■ **Task goal**: Could you copy exactly the lines below, beginning at the line with "它们负责将OpenGL定义的API命令翻译为GPU指令。" and stopping after the line with "This project explored", with no pictures?
──────────
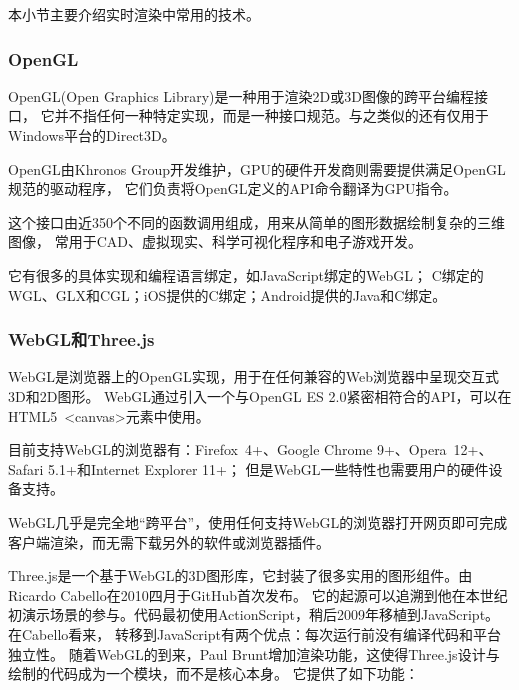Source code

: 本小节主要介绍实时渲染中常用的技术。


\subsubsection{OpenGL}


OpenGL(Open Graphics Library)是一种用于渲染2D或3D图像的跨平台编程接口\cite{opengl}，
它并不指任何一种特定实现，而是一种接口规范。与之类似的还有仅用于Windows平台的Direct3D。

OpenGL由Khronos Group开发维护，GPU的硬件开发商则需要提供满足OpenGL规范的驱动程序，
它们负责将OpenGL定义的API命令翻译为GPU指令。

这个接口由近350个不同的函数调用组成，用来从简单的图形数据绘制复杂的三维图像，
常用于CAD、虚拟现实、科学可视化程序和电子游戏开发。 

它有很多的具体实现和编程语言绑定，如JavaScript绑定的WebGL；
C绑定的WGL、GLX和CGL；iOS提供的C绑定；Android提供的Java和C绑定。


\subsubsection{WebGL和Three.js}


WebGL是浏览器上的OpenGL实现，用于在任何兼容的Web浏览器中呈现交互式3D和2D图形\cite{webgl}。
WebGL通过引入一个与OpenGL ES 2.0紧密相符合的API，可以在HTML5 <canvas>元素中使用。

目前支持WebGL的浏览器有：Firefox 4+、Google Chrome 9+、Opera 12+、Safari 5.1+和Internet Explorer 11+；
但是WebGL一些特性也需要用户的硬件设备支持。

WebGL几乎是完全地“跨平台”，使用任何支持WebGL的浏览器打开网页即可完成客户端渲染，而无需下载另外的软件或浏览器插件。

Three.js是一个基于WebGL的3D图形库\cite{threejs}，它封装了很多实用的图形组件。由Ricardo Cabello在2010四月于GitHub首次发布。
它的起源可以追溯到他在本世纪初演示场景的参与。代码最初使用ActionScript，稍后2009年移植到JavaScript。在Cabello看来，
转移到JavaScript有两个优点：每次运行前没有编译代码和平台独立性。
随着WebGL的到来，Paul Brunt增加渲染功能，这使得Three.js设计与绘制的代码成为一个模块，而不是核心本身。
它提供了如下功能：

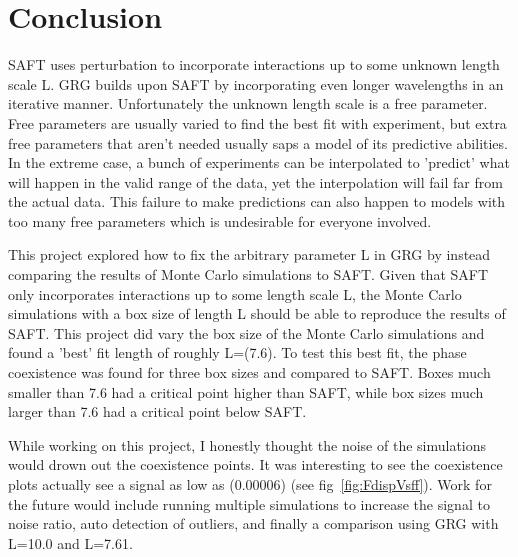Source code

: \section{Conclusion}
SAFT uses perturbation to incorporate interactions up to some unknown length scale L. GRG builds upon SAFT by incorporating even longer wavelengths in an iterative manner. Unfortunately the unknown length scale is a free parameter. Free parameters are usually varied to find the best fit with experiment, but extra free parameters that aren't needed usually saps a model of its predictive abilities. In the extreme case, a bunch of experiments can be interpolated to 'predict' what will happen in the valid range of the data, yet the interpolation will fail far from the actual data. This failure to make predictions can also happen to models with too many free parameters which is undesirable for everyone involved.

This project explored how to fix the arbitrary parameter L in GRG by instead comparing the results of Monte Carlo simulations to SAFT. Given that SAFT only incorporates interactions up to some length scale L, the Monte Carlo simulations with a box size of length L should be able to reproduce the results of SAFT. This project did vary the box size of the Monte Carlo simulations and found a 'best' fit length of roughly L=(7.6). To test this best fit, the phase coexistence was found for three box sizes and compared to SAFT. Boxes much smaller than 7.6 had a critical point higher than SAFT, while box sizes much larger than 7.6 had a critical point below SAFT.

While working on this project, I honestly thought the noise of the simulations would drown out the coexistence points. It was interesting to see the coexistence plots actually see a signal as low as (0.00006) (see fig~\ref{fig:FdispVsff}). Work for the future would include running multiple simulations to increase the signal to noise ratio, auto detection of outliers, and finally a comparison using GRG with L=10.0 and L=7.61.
──────────
■ **Result for this task**:
它们负责将OpenGL定义的API命令翻译为GPU指令。

这个接口由近350个不同的函数调用组成，用来从简单的图形数据绘制复杂的三维图像，
常用于CAD、虚拟现实、科学可视化程序和电子游戏开发。 

它有很多的具体实现和编程语言绑定，如JavaScript绑定的WebGL；
C绑定的WGL、GLX和CGL；iOS提供的C绑定；Android提供的Java和C绑定。


\subsubsection{WebGL和Three.js}


WebGL是浏览器上的OpenGL实现，用于在任何兼容的Web浏览器中呈现交互式3D和2D图形\cite{webgl}。
WebGL通过引入一个与OpenGL ES 2.0紧密相符合的API，可以在HTML5 <canvas>元素中使用。

目前支持WebGL的浏览器有：Firefox 4+、Google Chrome 9+、Opera 12+、Safari 5.1+和Internet Explorer 11+；
但是WebGL一些特性也需要用户的硬件设备支持。

WebGL几乎是完全地“跨平台”，使用任何支持WebGL的浏览器打开网页即可完成客户端渲染，而无需下载另外的软件或浏览器插件。

Three.js是一个基于WebGL的3D图形库\cite{threejs}，它封装了很多实用的图形组件。由Ricardo Cabello在2010四月于GitHub首次发布。
它的起源可以追溯到他在本世纪初演示场景的参与。代码最初使用ActionScript，稍后2009年移植到JavaScript。在Cabello看来，
转移到JavaScript有两个优点：每次运行前没有编译代码和平台独立性。
随着WebGL的到来，Paul Brunt增加渲染功能，这使得Three.js设计与绘制的代码成为一个模块，而不是核心本身。
它提供了如下功能：

Source code

: \section{Conclusion}
SAFT uses perturbation to incorporate interactions up to some unknown length scale L. GRG builds upon SAFT by incorporating even longer wavelengths in an iterative manner. Unfortunately the unknown length scale is a free parameter. Free parameters are usually varied to find the best fit with experiment, but extra free parameters that aren't needed usually saps a model of its predictive abilities. In the extreme case, a bunch of experiments can be interpolated to 'predict' what will happen in the valid range of the data, yet the interpolation will fail far from the actual data. This failure to make predictions can also happen to models with too many free parameters which is undesirable for everyone involved.

This project explored how to fix the arbitrary parameter L in GRG by instead comparing the results of Monte Carlo simulations to SAFT. Given that SAFT only incorporates interactions up to some length scale L, the Monte Carlo simulations with a box size of length L should be able to reproduce the results of SAFT. This project did vary the box size of the Monte Carlo simulations and found a 'best' fit length of roughly L=(7.6). To test this best fit, the phase coexistence was found for three box sizes and compared to SAFT. Boxes much smaller than 7.6 had a critical point higher than SAFT, while box sizes much larger than 7.6 had a critical point below SAFT.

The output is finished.